His heart clenched, processing everything he had been told and everything he was seeing. He had to get her out. Somehow.
“Leo tells me you’ve gotten excellent with knives,” his father’s voice cut to the desperation filling him. Dante focused on his words, his heart slamming as the words dawned on him.
“Let her go, father,” he looked to the man, his eyes burning. “I swear fealty to you. I swear to follow every command you make. I swear to never see her again. Just please, let her go. I’m begging you.”
“Don’t beg!” his father yelled at him, grabbing him by the arm. “You are a Maroni! Maroni’s don’t beg, not even on their deathbeds. Do you understand?”
Dante nodded, letting his father shake his arm. Fear filled him at how the situation was unfolding. Huffing out a breath, his father cooled himself down, looking back at Dante again.
“Take this as another lesson,” he continued speaking, almost in a gentle voice. “Always have the upper hand when you’re bargaining. Right now, you have nothing. I am the one holding the power. What happens to this girl is under my control. What happens to your brother is under my control. You want him to get the help he needs? Kill the girl. A life for a life.”
Dante breathed out slowly, his mind racing to find a way, find a loophole, something, anything.
Nothing.
Fuck.
There had to be something.
Roni whimpered again.
Dante went to kneel before her, in a way he had kneeled before her countless times and saw her tears drench her face, words trapped between them. His head dropped to her lap, his hands gripping her chair.
“You don’t kill her,” his father’s voice said in that same even tone, “I’ll give her to the men who will have her first and kill her later. She will suffer.
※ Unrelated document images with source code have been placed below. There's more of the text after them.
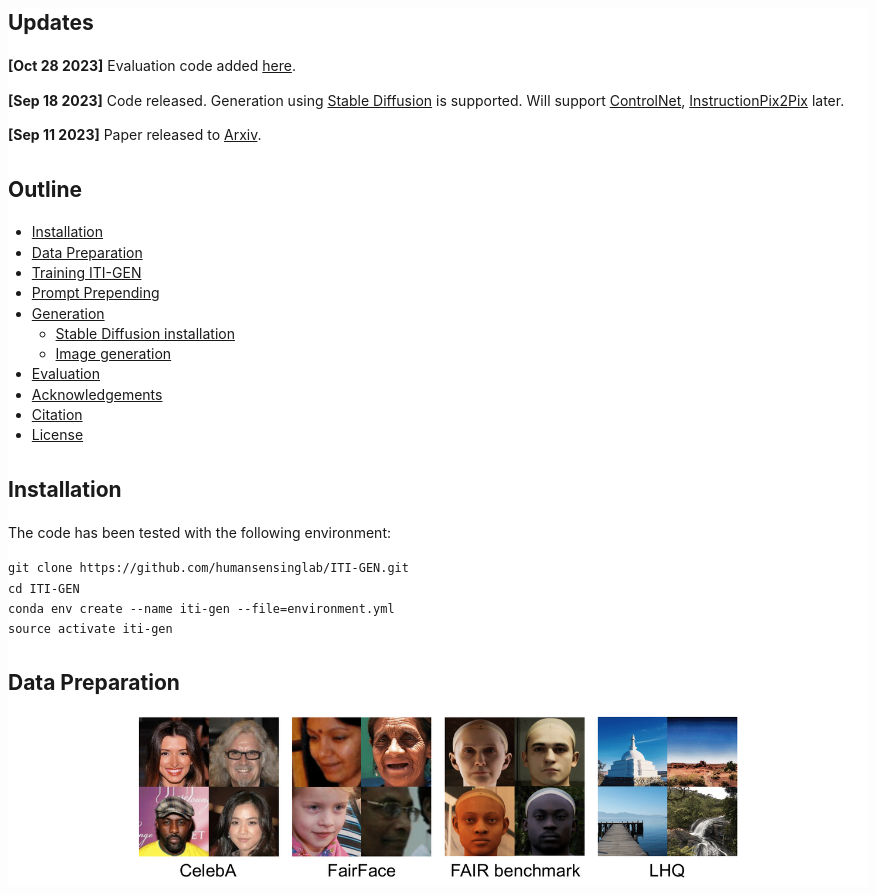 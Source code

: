 ## Updates

**[Oct 28 2023]** Evaluation code added [here](#evaluation).

**[Sep 18 2023]** Code released. Generation using [Stable Diffusion](https://github.com/CompVis/stable-diffusion) is supported. Will support [ControlNet](https://github.com/lllyasviel/ControlNet), [InstructionPix2Pix](https://github.com/timothybrooks/instruct-pix2pix) later.

**[Sep 11 2023]** Paper released to [Arxiv](https://arxiv.org/pdf/2309.05569.pdf).


## Outline
- [Installation](#installation)
- [Data Preparation](#data-preparation)
- [Training ITI-GEN](#training-iti-gen)
- [Prompt Prepending](#optional-prompt-prepending)
- [Generation](#generation)
  - [Stable Diffusion installation](#stable-diffusion-installation)
  - [Image generation](#image-generation)
- [Evaluation](#evaluation)
- [Acknowledgements](#acknowledgements)
- [Citation](#citation)
- [License](#license)




## Installation
The code has been tested with the following environment:
```angular2html
git clone https://github.com/humansensinglab/ITI-GEN.git
cd ITI-GEN
conda env create --name iti-gen --file=environment.yml
source activate iti-gen
```


## Data Preparation

<p align="center">
    <img src="docs/fig_sample.png" width="600px"/>
</p>
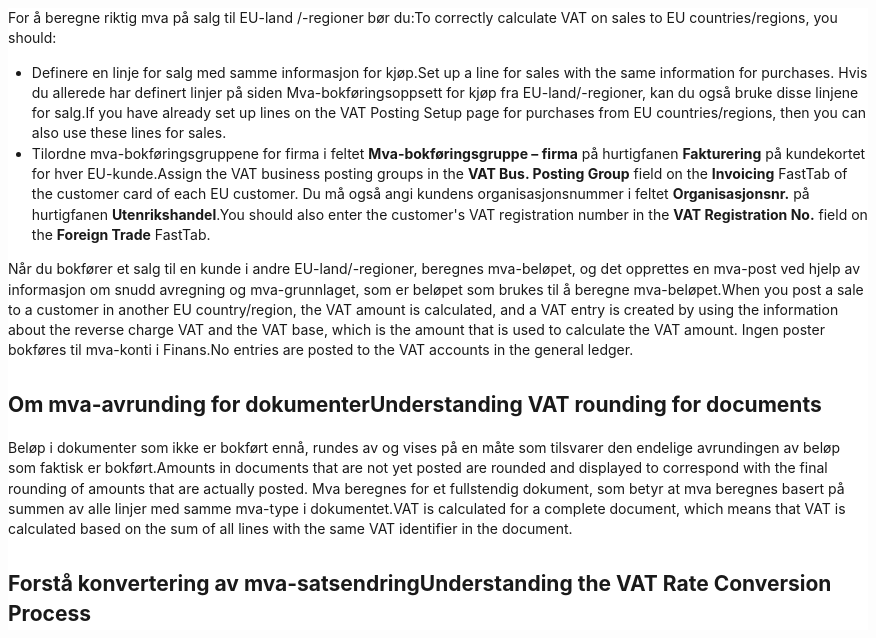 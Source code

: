 <span data-ttu-id="c2d12-245">For å beregne riktig mva på salg til EU-land /-regioner bør du:</span><span class="sxs-lookup"><span data-stu-id="c2d12-245">To correctly calculate VAT on sales to EU countries/regions, you should:</span></span>  
  
* <span data-ttu-id="c2d12-246">Definere en linje for salg med samme informasjon for kjøp.</span><span class="sxs-lookup"><span data-stu-id="c2d12-246">Set up a line for sales with the same information for purchases.</span></span> <span data-ttu-id="c2d12-247">Hvis du allerede har definert linjer på siden Mva-bokføringsoppsett for kjøp fra EU-land/-regioner, kan du også bruke disse linjene for salg.</span><span class="sxs-lookup"><span data-stu-id="c2d12-247">If you have already set up lines on the VAT Posting Setup page for purchases from EU countries/regions, then you can also use these lines for sales.</span></span>  
* <span data-ttu-id="c2d12-248">Tilordne mva-bokføringsgruppene for firma i feltet **Mva-bokføringsgruppe – firma** på hurtigfanen **Fakturering** på kundekortet for hver EU-kunde.</span><span class="sxs-lookup"><span data-stu-id="c2d12-248">Assign the VAT business posting groups in the **VAT Bus. Posting Group** field on the **Invoicing** FastTab of the customer card of each EU customer.</span></span> <span data-ttu-id="c2d12-249">Du må også angi kundens organisasjonsnummer i feltet **Organisasjonsnr.** på hurtigfanen **Utenrikshandel**.</span><span class="sxs-lookup"><span data-stu-id="c2d12-249">You should also enter the customer's VAT registration number in the **VAT Registration No.** field on the **Foreign Trade** FastTab.</span></span>  

<span data-ttu-id="c2d12-250">Når du bokfører et salg til en kunde i andre EU-land/-regioner, beregnes mva-beløpet, og det opprettes en mva-post ved hjelp av informasjon om snudd avregning og mva-grunnlaget, som er beløpet som brukes til å beregne mva-beløpet.</span><span class="sxs-lookup"><span data-stu-id="c2d12-250">When you post a sale to a customer in another EU country/region, the VAT amount is calculated, and a VAT entry is created by using the information about the reverse charge VAT and the VAT base, which is the amount that is used to calculate the VAT amount.</span></span> <span data-ttu-id="c2d12-251">Ingen poster bokføres til mva-konti i Finans.</span><span class="sxs-lookup"><span data-stu-id="c2d12-251">No entries are posted to the VAT accounts in the general ledger.</span></span>

## <a name="understanding-vat-rounding-for-documents"></a><span data-ttu-id="c2d12-252">Om mva-avrunding for dokumenter</span><span class="sxs-lookup"><span data-stu-id="c2d12-252">Understanding VAT rounding for documents</span></span>
<span data-ttu-id="c2d12-253">Beløp i dokumenter som ikke er bokført ennå, rundes av og vises på en måte som tilsvarer den endelige avrundingen av beløp som faktisk er bokført.</span><span class="sxs-lookup"><span data-stu-id="c2d12-253">Amounts in documents that are not yet posted are rounded and displayed to correspond with the final rounding of amounts that are actually posted.</span></span> <span data-ttu-id="c2d12-254">Mva beregnes for et fullstendig dokument, som betyr at mva beregnes basert på summen av alle linjer med samme mva-type i dokumentet.</span><span class="sxs-lookup"><span data-stu-id="c2d12-254">VAT is calculated for a complete document, which means that VAT is calculated based on the sum of all lines with the same VAT identifier in the document.</span></span>

## <a name="understanding-the-vat-rate-conversion-process"></a><span data-ttu-id="c2d12-255">Forstå konvertering av mva-satsendring</span><span class="sxs-lookup"><span data-stu-id="c2d12-255">Understanding the VAT Rate Conversion Process</span></span>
You, on the other hand, can give her mercy, my boy.”
No.
No.
He couldn’t. This was his fault. He never should have gotten involved with her. So many years they had spent together, and this is what it had come to.
“You have two minutes to choose.”
Two minutes.
One hundred and twenty seconds.
Suddenly, Dante could hear every beat of his heart pounding in his head, the blood rushing to his ears, ticking like a time bomb, every second closer to detonation.
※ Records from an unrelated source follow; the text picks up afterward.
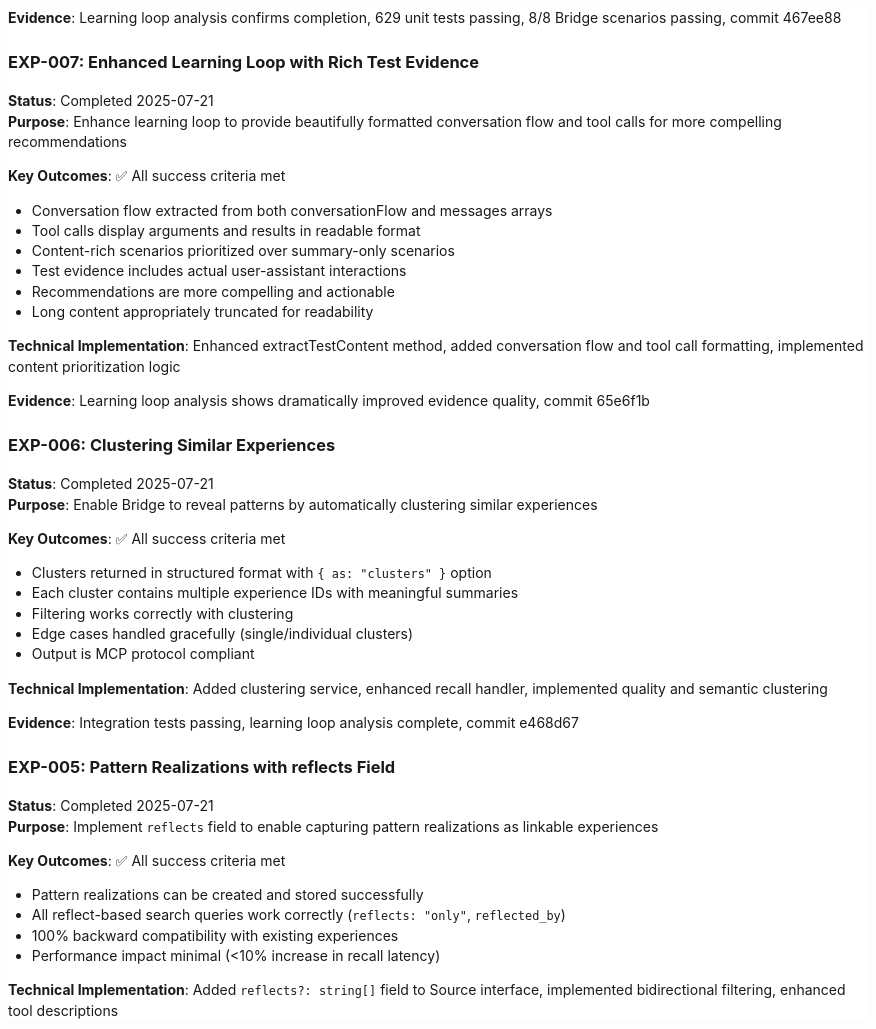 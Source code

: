 **Evidence**: Learning loop analysis confirms completion, 629 unit tests passing, 8/8 Bridge scenarios passing, commit 467ee88

### EXP-007: Enhanced Learning Loop with Rich Test Evidence

**Status**: Completed 2025-07-21  
**Purpose**: Enhance learning loop to provide beautifully formatted conversation flow and tool calls for more compelling recommendations

**Key Outcomes**: ✅ All success criteria met

- Conversation flow extracted from both conversationFlow and messages arrays
- Tool calls display arguments and results in readable format
- Content-rich scenarios prioritized over summary-only scenarios
- Test evidence includes actual user-assistant interactions
- Recommendations are more compelling and actionable
- Long content appropriately truncated for readability

**Technical Implementation**: Enhanced extractTestContent method, added conversation flow and tool call formatting, implemented content prioritization logic

**Evidence**: Learning loop analysis shows dramatically improved evidence quality, commit 65e6f1b

### EXP-006: Clustering Similar Experiences

**Status**: Completed 2025-07-21  
**Purpose**: Enable Bridge to reveal patterns by automatically clustering similar experiences

**Key Outcomes**: ✅ All success criteria met

- Clusters returned in structured format with `{ as: "clusters" }` option
- Each cluster contains multiple experience IDs with meaningful summaries
- Filtering works correctly with clustering
- Edge cases handled gracefully (single/individual clusters)
- Output is MCP protocol compliant

**Technical Implementation**: Added clustering service, enhanced recall handler, implemented quality and semantic clustering

**Evidence**: Integration tests passing, learning loop analysis complete, commit e468d67

### EXP-005: Pattern Realizations with reflects Field

**Status**: Completed 2025-07-21  
**Purpose**: Implement `reflects` field to enable capturing pattern realizations as linkable experiences

**Key Outcomes**: ✅ All success criteria met

- Pattern realizations can be created and stored successfully
- All reflect-based search queries work correctly (`reflects: "only"`, `reflected_by`)
- 100% backward compatibility with existing experiences
- Performance impact minimal (<10% increase in recall latency)

**Technical Implementation**: Added `reflects?: string[]` field to Source interface, implemented bidirectional filtering, enhanced tool descriptions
He looked up at the wide, frightened blue eyes of the young girl who had dared to stay with him, knowing what he would choose. He couldn’t let her suffer, not at the hands of his father’s men. He couldn’t let her die like that.
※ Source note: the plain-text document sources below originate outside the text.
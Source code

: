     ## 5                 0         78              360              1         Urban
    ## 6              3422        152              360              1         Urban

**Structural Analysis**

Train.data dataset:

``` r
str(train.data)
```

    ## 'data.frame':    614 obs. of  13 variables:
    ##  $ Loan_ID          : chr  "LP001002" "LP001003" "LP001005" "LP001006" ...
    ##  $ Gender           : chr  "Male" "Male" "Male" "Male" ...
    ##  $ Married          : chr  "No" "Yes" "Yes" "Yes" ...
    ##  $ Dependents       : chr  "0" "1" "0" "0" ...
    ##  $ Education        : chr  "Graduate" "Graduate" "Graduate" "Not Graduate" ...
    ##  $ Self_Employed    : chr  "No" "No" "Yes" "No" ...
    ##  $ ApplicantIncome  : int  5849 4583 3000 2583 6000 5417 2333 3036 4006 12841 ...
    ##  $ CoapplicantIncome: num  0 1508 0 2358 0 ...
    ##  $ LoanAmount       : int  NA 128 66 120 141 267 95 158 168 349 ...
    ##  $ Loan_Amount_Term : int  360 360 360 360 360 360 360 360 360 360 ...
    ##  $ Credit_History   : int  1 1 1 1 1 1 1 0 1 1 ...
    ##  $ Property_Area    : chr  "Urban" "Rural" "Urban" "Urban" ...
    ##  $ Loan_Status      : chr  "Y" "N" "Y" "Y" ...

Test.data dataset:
He couldn’t do shit. He was a helpless little asshole who’d thought he could get away with playing with fire, without burning himself or his lover.
“Motherfucker!” he screamed in helpless frustration, getting up to pick an empty chair, throwing it across the room.
He looked back at his father, his heart racing. “Don’t make me do this.”
“One minute,” came the reply.
Grabbing fistfuls of his hair, Dante shook, howling at the ceiling in his helplessness, not wanting to do the one thing he knew he had to do to spare her.
“Thirty seconds.”
Tension climbed up in the room.
Exhaling out a deep breath, Dante slowly let a sense of calm wash over him. Without a word, he walked to his father and took the knife from the inside of his coat pocket, the little weight feeling like a rock in his hand. “You unleash this beast, father, do it knowing that one day, it will kill you too. This is your last chance to stop this madness.”